Hacker Newsnew | past | comments | ask | show | jobs | submitlogin

The video game industry uses bulk builds (master files) which groups all .cc s into very large single .cc files. The speedups here are like 5-10x at least. These bulk files are sent to other developers machines with possible caching. The result is 12 min builds instead of 6 hours.


Chrome supported this for a long time and it really helped small developers outside of Google be able to build chrome without specialist machines.

But that feature was pulled by the chrome team with the stated justification being that since C++ guaranteed different things (iirc around variable scopes outside of a namespace) for one file vs multiple files, supporting the jumbo build option meant writing some language that was "not C++".

Unfortunate.


When "best" is the enemy of "good enough"


Many of them use this tool: https://www.fastbuild.org/docs/home.html

It's was built and is regularly maintained by a Riot Games principal C++ architect, and automatically compiles files in large "unity" chunks, distributes builds across all machines in an organization, and creates convenient Visual Studio .sln files, and XCode projects. It's also all command line driven and open source.

This is industrial strength C++ builds for very large rapidly changing code bases. It works.


If using cmake, you can try a unity build. https://cmake.org/cmake/help/latest/prop_tgt/UNITY_BUILD.htm...

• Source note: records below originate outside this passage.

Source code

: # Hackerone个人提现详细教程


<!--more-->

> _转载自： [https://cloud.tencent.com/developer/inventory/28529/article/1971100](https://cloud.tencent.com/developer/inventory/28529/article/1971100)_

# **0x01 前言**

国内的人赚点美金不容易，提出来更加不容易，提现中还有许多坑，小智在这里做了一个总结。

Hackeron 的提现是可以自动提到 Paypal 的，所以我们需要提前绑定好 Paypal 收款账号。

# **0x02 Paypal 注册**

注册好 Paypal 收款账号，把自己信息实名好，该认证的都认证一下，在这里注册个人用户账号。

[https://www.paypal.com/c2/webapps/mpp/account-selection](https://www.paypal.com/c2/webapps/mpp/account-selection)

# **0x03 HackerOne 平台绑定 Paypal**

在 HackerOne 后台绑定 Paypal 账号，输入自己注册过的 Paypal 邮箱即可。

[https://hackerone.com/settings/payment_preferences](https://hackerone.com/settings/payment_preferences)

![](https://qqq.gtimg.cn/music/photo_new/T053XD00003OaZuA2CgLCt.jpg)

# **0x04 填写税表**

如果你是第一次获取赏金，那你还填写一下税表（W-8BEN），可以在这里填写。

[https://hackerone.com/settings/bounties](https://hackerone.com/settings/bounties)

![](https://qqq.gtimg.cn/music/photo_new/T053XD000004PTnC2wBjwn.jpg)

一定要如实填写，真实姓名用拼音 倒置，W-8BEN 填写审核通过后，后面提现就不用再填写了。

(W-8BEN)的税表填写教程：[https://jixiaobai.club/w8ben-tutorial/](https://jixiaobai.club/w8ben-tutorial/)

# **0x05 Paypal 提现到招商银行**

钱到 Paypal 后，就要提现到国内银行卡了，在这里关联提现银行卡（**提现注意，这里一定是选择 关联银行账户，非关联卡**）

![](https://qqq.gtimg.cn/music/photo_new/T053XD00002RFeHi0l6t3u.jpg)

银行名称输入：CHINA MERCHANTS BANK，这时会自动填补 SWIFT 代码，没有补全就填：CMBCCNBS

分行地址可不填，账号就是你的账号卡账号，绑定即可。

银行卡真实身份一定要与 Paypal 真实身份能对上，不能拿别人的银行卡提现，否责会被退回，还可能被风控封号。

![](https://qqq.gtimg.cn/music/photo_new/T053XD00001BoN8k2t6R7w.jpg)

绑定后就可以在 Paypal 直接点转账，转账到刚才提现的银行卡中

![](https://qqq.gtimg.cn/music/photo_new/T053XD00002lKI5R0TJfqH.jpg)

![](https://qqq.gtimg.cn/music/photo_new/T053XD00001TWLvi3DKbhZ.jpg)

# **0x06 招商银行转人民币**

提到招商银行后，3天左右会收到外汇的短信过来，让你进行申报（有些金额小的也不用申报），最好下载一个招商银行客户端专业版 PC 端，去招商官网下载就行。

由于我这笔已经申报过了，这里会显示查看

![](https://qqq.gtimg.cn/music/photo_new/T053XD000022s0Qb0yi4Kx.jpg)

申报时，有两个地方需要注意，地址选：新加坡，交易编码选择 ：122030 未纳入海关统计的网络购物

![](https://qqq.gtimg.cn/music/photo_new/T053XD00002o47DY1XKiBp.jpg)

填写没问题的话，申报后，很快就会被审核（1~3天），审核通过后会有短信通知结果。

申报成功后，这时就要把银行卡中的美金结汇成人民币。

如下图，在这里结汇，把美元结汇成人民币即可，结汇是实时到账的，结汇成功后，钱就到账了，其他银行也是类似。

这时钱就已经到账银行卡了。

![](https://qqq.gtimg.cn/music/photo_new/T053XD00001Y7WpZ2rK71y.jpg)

You can also specify a `-DUNITY_BUILD_BATCH_SIZE` to control how many get grouped, so you can still get some parallelism. However, I think it'd be more natural to be able to specify number of batches (e.g. `nproc`) than their size.

Code bases may need some updating to work.


How it works with D is you can do separate compilation:

    dmd -c a.d
    dmd -c b.d
    dmd a.o b.o
or do it all in one go:

    dmd a.d b.d
Over time, the latter became the preferred method. With it, the compiler generates one large .o file for a.d and b.d, more or less creating a "pre-linked" object file. This also means lots of inlining opportunities are present without needing linker support for intermodule inlining.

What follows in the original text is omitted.